Saved entries
------
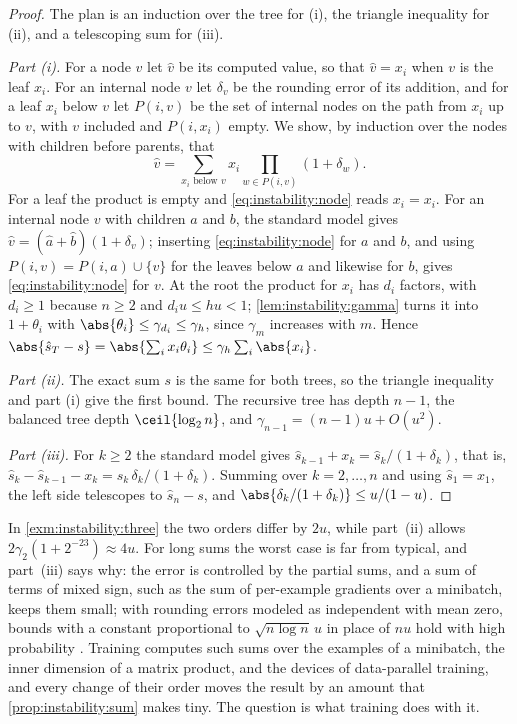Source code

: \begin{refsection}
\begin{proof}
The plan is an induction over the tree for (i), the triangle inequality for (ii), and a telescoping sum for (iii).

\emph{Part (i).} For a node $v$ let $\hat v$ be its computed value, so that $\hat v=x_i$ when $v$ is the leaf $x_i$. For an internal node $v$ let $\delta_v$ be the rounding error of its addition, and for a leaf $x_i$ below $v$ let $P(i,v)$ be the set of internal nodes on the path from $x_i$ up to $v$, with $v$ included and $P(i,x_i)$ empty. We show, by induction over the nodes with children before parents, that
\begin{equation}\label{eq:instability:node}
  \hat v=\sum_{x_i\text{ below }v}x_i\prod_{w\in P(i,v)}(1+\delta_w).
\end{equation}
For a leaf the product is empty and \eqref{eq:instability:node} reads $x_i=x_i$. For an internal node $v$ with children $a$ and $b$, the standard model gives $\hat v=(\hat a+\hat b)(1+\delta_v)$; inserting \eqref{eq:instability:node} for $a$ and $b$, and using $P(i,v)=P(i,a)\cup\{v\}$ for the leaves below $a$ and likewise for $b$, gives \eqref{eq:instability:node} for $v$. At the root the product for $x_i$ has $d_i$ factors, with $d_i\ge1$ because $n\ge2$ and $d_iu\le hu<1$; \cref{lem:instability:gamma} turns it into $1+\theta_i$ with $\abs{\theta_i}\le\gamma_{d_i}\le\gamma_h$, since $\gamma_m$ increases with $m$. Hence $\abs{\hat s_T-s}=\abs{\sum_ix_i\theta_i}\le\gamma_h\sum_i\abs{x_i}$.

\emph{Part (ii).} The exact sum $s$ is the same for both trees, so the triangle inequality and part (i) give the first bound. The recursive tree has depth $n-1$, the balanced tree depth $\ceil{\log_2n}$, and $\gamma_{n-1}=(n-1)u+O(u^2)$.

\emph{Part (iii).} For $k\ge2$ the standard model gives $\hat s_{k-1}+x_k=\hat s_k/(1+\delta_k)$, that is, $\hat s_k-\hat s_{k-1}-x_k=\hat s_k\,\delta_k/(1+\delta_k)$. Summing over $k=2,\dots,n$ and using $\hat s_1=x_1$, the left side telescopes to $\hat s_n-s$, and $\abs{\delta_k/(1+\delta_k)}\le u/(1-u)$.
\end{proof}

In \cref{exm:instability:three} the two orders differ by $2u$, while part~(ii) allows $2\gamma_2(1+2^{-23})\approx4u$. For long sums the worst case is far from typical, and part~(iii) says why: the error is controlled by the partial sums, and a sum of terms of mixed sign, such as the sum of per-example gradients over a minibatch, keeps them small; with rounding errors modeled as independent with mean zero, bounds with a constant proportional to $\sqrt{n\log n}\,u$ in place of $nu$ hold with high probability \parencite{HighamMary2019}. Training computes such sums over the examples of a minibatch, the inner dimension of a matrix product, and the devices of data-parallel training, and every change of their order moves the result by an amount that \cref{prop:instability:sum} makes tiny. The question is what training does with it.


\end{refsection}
------
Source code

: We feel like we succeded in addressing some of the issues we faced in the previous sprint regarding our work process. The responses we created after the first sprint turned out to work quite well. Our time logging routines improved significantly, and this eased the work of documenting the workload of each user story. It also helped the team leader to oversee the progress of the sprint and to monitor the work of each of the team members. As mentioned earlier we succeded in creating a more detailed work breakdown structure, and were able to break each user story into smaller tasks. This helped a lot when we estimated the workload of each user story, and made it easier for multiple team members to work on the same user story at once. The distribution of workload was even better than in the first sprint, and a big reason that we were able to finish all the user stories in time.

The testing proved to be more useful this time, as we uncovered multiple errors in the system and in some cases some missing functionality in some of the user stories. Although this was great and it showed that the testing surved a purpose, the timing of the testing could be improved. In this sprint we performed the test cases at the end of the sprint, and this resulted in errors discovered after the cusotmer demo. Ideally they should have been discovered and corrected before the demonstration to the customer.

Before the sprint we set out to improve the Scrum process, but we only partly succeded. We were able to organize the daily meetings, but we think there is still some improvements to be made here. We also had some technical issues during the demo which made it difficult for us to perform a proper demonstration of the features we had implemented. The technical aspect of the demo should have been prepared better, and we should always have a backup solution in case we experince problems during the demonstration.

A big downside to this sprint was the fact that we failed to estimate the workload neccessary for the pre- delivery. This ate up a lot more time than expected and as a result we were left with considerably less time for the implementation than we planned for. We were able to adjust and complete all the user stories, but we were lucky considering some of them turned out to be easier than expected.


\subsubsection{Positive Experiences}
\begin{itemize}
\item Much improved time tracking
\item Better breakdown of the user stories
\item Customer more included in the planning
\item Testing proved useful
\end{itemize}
------
- [Directions for this task]
Look over the records. Copy the lines that include the word "begin".

- [Answer to this exercise]
: \begin{refsection}
\begin{proof}
\begin{equation}\label{eq:instability:node}
\begin{itemize}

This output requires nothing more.